An understanding of the limitations of these models is important as decision-makers look to use such evidence to inform investments towards improving medicine quality. One of the greatest limitations is the lack of evidence on the costs and effectiveness of interventions to improve medicine quality because these models focus primarily on the burden of substandard and falsified medicines rather than demonstrate the value of specific interventions. Current models do not incorporate a detailed simulation of the supply chain to identify bottlenecks or demonstrate the impact of specific policies, regulations, or postmarket surveillance measures. Greater evidence is needed across medicine quality interventions throughout the medicine supply chain to model their return on investment. Another significant limitation is the generalizability of model findings across settings and the level of heterogeneity incorporated in models to examine the impact on subpopulations. Although existing evidence offers a helpful guide, careful deliberations may be needed to interpret model findings in different settings or for specific populations.
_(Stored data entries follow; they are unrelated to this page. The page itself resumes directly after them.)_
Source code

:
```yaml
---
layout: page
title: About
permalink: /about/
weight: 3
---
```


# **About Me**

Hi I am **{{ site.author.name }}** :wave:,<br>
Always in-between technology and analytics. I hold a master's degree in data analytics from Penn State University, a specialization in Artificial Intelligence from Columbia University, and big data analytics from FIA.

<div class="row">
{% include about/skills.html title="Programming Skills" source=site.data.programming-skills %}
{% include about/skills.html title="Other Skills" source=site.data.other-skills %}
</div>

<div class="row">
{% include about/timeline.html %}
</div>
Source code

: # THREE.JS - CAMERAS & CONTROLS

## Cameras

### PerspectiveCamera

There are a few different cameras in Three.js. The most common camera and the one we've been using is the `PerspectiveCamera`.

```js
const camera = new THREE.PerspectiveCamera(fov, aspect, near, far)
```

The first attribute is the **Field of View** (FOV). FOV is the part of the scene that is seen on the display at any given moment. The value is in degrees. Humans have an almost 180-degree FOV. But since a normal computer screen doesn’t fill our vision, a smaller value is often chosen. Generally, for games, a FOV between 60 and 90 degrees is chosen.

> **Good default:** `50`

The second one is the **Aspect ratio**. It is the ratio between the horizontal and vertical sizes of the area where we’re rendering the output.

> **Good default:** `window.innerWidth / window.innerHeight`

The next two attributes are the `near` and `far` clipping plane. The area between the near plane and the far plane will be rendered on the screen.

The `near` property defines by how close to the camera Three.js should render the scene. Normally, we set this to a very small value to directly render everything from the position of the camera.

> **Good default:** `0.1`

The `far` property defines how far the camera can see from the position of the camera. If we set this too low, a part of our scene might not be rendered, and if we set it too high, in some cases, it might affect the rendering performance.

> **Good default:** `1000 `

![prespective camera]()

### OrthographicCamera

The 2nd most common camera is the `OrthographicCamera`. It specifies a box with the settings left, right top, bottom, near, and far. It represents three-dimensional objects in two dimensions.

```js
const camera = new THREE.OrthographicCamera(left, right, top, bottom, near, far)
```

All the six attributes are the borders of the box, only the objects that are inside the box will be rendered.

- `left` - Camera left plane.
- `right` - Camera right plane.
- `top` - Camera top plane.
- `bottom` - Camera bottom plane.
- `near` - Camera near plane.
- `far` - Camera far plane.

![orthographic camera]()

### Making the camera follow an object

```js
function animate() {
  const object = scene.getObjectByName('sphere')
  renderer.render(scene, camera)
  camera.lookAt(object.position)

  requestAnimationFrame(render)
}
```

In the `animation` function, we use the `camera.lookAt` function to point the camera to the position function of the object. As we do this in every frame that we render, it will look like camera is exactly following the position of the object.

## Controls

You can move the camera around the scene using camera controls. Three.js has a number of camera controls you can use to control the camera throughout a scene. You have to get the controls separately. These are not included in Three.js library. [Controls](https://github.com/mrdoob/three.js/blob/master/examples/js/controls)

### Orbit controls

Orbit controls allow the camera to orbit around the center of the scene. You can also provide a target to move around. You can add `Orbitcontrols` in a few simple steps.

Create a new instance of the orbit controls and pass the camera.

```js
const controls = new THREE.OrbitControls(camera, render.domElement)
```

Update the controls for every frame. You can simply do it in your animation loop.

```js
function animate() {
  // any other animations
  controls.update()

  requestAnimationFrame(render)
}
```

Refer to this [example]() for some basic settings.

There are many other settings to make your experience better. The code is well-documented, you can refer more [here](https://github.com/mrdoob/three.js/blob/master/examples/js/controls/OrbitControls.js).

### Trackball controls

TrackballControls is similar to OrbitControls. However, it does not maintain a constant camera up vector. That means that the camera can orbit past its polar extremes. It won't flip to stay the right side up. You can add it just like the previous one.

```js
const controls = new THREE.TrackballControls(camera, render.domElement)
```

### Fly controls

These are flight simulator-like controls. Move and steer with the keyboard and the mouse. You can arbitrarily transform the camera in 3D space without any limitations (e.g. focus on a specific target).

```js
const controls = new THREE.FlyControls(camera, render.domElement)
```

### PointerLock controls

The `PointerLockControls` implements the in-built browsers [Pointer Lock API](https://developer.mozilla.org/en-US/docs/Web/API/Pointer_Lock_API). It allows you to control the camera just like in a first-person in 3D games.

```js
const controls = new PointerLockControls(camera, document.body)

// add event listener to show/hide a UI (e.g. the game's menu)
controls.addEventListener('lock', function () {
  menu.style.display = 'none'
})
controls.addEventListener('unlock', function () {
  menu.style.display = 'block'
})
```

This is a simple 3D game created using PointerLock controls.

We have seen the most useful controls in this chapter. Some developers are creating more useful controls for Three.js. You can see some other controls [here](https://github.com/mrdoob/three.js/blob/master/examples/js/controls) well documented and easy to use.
This review is limited by search parameters and databases screened. However, we believe we have included the most relevant models that are representative of the goals and methods used in modeling the impact of substandard and falsified medicines. Although the characteristics of each model are not listed in exhaustive detail, we summarized what we found to be the most important mechanisms, data, and modeling techniques. This review identified areas for future research to better estimate the health and economic impacts of substandard and falsified medicines and make a stronger case for solutions.

CONCLUSION

Every person has the right to expect that a medical product works as intended. Medicine quality assurance is essential for countries to reach Universal Health Coverage (UHC) goals., Efforts to ensure medicine quality is even more critical during the COVID-19 pandemic as regulatory and supply chain systems have been disrupted. Simulation models can provide estimates of the impact of substandard and falsified medicines that NMRAs and other stakeholders can use to advocate for needed resources to strengthen medicine quality assurance systems. To ensure that these modeled estimates are actionable, modeling efforts should be extended to include more medicines and provide country- and population-specific data.